Et de loin déjà, tu étends ton cou pour appréhender en vain la silhouette, te hisse sur la pointe des pieds pour t’assurer que ta rétine ne te joue pas des tours. Tu pourrais faire demi-tour, t’avouer vaincue. Te dire, j’ai manqué l’horaire, on est parti sans moi et c’est peut-être mieux comme ça. Mais tu pousses ta complainte jusqu’au lieu de rendez-vous et tu te traînes avec l’espoir de pouvoir l’apercevoir. Tu termines ta course, reprends ton souffle. Tête baissée, cheveux en rideaux, le sol en seule vision c’est dans une nouvelle inspiration que tu lèves le menton, une cigarette tendue devant les yeux.

Alors tu la saisis dans un sourire exprimé en soupir fatigué mais rassuré. « Oh, Lulla, dire que j’ai douté de toi. » Alors que c’était moi qui était en proie aux doutes et qui n’était pas là. Redressée, enfin sur tes deux pieds, tu viens prendre place à ses côtés, tu pourrais en réalité presque t’y lover si jamais tu te l’autorisais. Il faut croire que la solitude de l’après-midi t’as coûté et qu’une présence amicale t’as manquée pendant que tu fulminais. Récompense aux bouts des doigts, tu passes mécaniquement ta main dans tes cheveux, défaisant quelques nœuds. Négligée que tu es, ce n’est plus le moment de s’en préoccuper.

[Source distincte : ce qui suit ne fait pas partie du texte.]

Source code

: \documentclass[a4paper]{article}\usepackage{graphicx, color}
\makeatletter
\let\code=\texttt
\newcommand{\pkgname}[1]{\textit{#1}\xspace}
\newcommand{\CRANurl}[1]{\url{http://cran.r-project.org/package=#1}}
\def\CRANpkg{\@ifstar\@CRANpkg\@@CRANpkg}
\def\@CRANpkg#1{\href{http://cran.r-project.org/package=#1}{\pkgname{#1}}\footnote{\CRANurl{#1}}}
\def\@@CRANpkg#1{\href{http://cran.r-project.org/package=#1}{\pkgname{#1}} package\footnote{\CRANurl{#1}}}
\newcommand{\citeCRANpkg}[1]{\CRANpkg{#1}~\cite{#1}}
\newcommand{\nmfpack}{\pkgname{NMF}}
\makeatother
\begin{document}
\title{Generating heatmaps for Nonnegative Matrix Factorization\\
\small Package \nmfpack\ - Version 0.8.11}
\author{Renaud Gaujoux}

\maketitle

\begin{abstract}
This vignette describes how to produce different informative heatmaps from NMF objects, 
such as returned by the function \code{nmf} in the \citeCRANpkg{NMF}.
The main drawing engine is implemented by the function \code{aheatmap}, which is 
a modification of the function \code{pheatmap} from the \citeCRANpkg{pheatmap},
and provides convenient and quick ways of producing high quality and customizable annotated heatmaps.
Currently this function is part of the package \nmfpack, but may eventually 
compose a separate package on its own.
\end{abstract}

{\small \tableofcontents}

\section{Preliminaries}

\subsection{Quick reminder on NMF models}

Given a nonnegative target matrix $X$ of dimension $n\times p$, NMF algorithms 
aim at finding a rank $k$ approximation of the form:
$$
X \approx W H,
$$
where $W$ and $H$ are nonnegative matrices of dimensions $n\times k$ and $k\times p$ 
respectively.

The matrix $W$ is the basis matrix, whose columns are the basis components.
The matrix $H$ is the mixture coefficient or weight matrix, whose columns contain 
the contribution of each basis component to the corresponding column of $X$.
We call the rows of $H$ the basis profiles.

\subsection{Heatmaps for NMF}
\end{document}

Tu tires une première bouffée et enroule ton écharpe autour de ton cou, remontant l’une des extrémités jusqu’à ton nez. Et malgré l’épaisseur de la maille, l’on peut entendre ton soupir, comme si tu avais porté l’espace d’un instant la fatigue du monde sur tes maigres épaules. « Inintéressante, plate, loin, très loin de mériter une quelconque appréciation. » Tu hausses une épaule avec lassitude, recrachant la fumée en ligne droite. Mais tu n’es pas là pour te plaindre alors malgré une expression renfrognée, un regard quelque peu cerné, tu la chasses par un sourire et des mots se voulant rassurant. « Il faut croire qu’on peut pas en dire davantage d’une journée à être malade. J’ai passé l’après-midi à l’infirmerie. » Et tu le dis naïvement, oubliant tes airs débraillés, tes cheveux emmêlés.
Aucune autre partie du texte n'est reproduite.